These delicious Instant Pot turkey meatballs are inspired by the classic Japanese teriyaki chicken dish. Instead of using chicken, opted for simple and affordable ground turkey. The meatballs are cooked in a savory Asian broth full of umami flavors.
For the meatballs
- 500 g / 1.1 lb ground turkey meat (I used 2% fat mince)
- 2 tablespoons chopped fresh cilantro (coriander)
- 1/2 long red chilli, finely diced
- 1/2 teaspoon white pepper (black is okay but white has a more oriental flavour)
- 1/2 teaspoon sea salt
- 2/3 teaspoon onion powder (optional)
- 1 tablespoon Tamari or soy sauce (see notes)
- 2 teaspoons sesame oil
For the sauce
- 1/2 medium onion, finely chopped
- 1 tablespoon coconut oil
- 2 large cloves of garlic, grated
- 1 teaspoon of grated ginger
- 2/3 cup chicken stock
- 3 tablespoons Tamari or soy sauce (see notes)
- 1 teaspoon fish sauce
- 3 tablespoons lime or lemon juice
- 1 teaspoon sesame oil
- 2 tablespoons mirin (see notes)
- 1 tablespoon honey
- 1 tablespoon arrowroot starch or tapioca starch (see notes)
- Black and/or white sesame seeds for garnish
- Add the meatballs ingredients to a bowl and combine together using your hands. Make sure to mix the meat through really well to incorporate all of the flavours.
- Wet your hands and roll the mixture into small meatballs (about 12-14 balls). Set aside.
- Turn the Instant Pot on and press Sauté function key (it should say High, 30 mins). Add the onion and coconut oil to the pot and cook for 3-4 minutes, until softened slightly. Add the garlic and ginger and stir through for 30 seconds to a minute. Then turn the Sauté off by pressing the Keep Warm/Cancel button.
- In the meantime, combine the chicken stock with the Tamari, fish sauce, lime or lemon juice, sesame oil, mirin and honey in a small bowl and whisk together. Add to the onions, garlic and ginger in the pot. Add the meatballs and stir through gently through the sauce, bathing the meatballs with the liquid using a spoon.
- Place and lock the lid, make sure the steam releasing handle is pointing to Sealing. Press MANUAL (High Pressure) and set to 7 minutes. After 3 beeps the pressure cooker will start going.
- Once the time is up, let the pressure release naturally for 2-3 minutes, then use the quick release to let off the rest of the steam.

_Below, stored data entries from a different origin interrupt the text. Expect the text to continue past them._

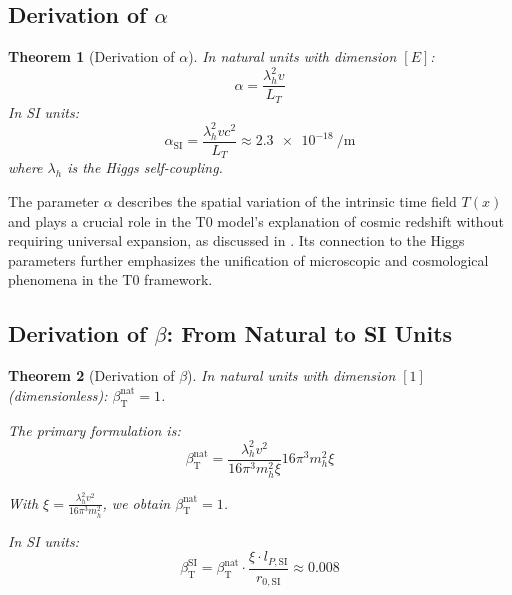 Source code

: \documentclass[12pt,a4paper]{article}
\newcommand{\Tfield}{T(x)}
\newcommand{\betaT}{\beta_{\text{T}}}
\newtheorem{theorem}{Theorem}[section]
\begin{document}
	\subsection{Derivation of \(\alpha\)}
	\label{subsec:alpha_derivation}
	
	\begin{theorem}[Derivation of \(\alpha\)]
		In natural units with dimension \([E]\):
		\begin{equation}
			\alpha = \frac{\lambda_h^2 v}{L_T}
		\end{equation}
		In SI units:
		\begin{equation}
			\alpha_{\text{SI}} = \frac{\lambda_h^2 v c^2}{L_T} \approx \SI{2.3e-18}{\per\meter}
		\end{equation}
		where \(\lambda_h\) is the Higgs self-coupling.
	\end{theorem}
	
	The parameter \(\alpha\) describes the spatial variation of the intrinsic time field \(\Tfield\) and plays a crucial role in the T0 model's explanation of cosmic redshift without requiring universal expansion, as discussed in \cite{pascher_messdifferenzen_2025}. Its connection to the Higgs parameters further emphasizes the unification of microscopic and cosmological phenomena in the T0 framework.
	
	\subsection{Derivation of \(\beta\): From Natural to SI Units}
	\label{subsec:beta_derivation}
	
	\begin{theorem}[Derivation of \(\beta\)]
		In natural units with dimension \([1]\) (dimensionless): \(\betaT^{\text{nat}} = 1\). 
		
		The primary formulation is:
		\begin{equation}
			\betaT^{\text{nat}} = \frac{\lambda_h^2 v^2}{16\pi^3 m_h^2 \xi}{16\pi^3 m_h^2 \xi}
		\end{equation}
		
		With \(\xi = \frac{\lambda_h^2 v^2}{16\pi^3 m_h^2}\), we obtain \(\betaT^{\text{nat}} = 1\).
		
		In SI units:
		\begin{equation}
			\betaT^{\text{SI}} = \betaT^{\text{nat}} \cdot \frac{\xi \cdot l_{P,\text{SI}}}{r_{0,\text{SI}}} \approx 0.008
		\end{equation}
	\end{theorem}
	
\end{document}

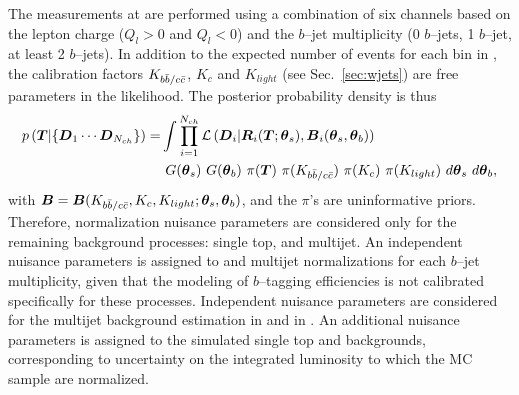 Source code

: The measurements at \eighttev{}  are
performed using a combination of six channels based on
the lepton charge ($Q_l>0$ and $Q_l<0$) and the $b$--jet multiplicity
(0 $b$--jets, 1 $b$--jet, at least 2 $b$--jets). In addition to the
expected number of \ttbar{} events for each bin in \Truth{}, the
\wjets{} calibration factors $K_{b\bar{b}{}/c\bar{c}{}}$, $K_c$ and
$K_{light}$ (see Sec.~\ref{sec:wjets}) are free parameters in the likelihood.
The posterior probability density is thus
\begin{equation}
\begin{split}
  p\left(\boldsymbol{T}{}|\{\boldsymbol{D}{}_1\cdots{}\boldsymbol{D}{}_{N_{ch}}\}\right)=&
  \int
  \prod_{i=1}^{N_{ch}}\mathcal{L}\left(\boldsymbol{D}{}_i|\boldsymbol{R}{}_i(\boldsymbol{T}{};\boldsymbol{\theta}{}_s),\boldsymbol{B}{}_i(\boldsymbol{\theta}{}_s,\boldsymbol{\theta}{}_b)\right)\\
&  ~G(\boldsymbol{\theta}{}_s)
  ~G(\boldsymbol{\theta}{}_b)
  ~\pi{}(\boldsymbol{T}{})
  ~\pi{}(K_{b\bar{b}{}/c\bar{c}{}})
  ~\pi{}(K_c)
  ~\pi{}(K_{light})
  ~d\boldsymbol{\theta}{}_s
  ~d\boldsymbol{\theta}{}_b,\\
\end{split}
\end{equation}
with
$\boldsymbol{B}{}=\boldsymbol{B}{}(K_{b\bar{b}{}/c\bar{c}{}},K_c,K_{light};\boldsymbol{\theta}_s,\boldsymbol{\theta}{}_b)$,
and the $\pi{}$'s are uninformative priors.
Therefore, normalization nuisance parameters are considered
only for the remaining background processes: single top, \zjets{} and
multijet. An independent nuisance parameters is assigned to \zjets{}
and multijet normalizations for each $b$--jet multiplicity, given that
the modeling of $b$--tagging efficiencies is not calibrated
specifically for these processes. Independent nuisance parameters are
considered for the multijet background estimation in \mujets{} and in
\ejets{}. An additional nuisance parameters is
assigned to the simulated single top and \zjets{} backgrounds,
corresponding to uncertainty on the integrated luminosity to which the
MC sample are normalized.

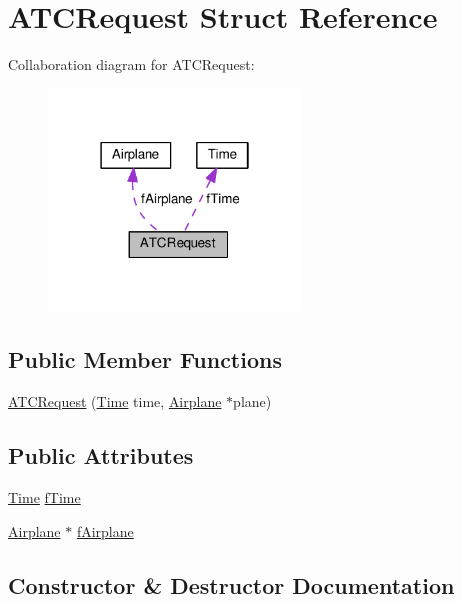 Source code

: \hypertarget{structATCRequest}{}\section{A\+T\+C\+Request Struct Reference}
\label{structATCRequest}


Collaboration diagram for A\+T\+C\+Request\+:\nopagebreak
\begin{figure}[H]
\begin{center}
\leavevmode
\includegraphics[width=190pt]{structATCRequest__coll__graph}
\end{center}
\end{figure}
\subsection*{Public Member Functions}
\begin{DoxyCompactItemize}
\item 
\hyperlink{structATCRequest_a26bd53c68bee460010bf80dc3c6dec12}{A\+T\+C\+Request} (\hyperlink{classTime}{Time} time, \hyperlink{classAirplane}{Airplane} $\ast$plane)
\end{DoxyCompactItemize}
\subsection*{Public Attributes}
\begin{DoxyCompactItemize}
\item 
\hyperlink{classTime}{Time} \hyperlink{structATCRequest_a6ef577c542082570fc934078994d622f}{f\+Time}
\item 
\hyperlink{classAirplane}{Airplane} $\ast$ \hyperlink{structATCRequest_a681215e14c24388ae811f182c33e4403}{f\+Airplane}
\end{DoxyCompactItemize}


\subsection{Constructor \& Destructor Documentation}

- When it’s safe, open the lid and remove the meatballs to a bowl. Press the Sauté function key again and cook the sauce, stirring frequently, for 6-7 minutes. This will thicken the sauce and make it nice and glossy. Press Keep Warm/Cancel.
- Add a few tablespoons of the sauce to a small bowl and whisk in the arrowroot starch or tapioca starch until dissolved. Return this liquid to the pot and stir through. This will further thicken the sauce and turn it into a gravy. Return the meatballs to the sauce and stir through.
- Serve sprinkled with sesame seeds, and a side of white or brown rice or your favourite steamed vegetables.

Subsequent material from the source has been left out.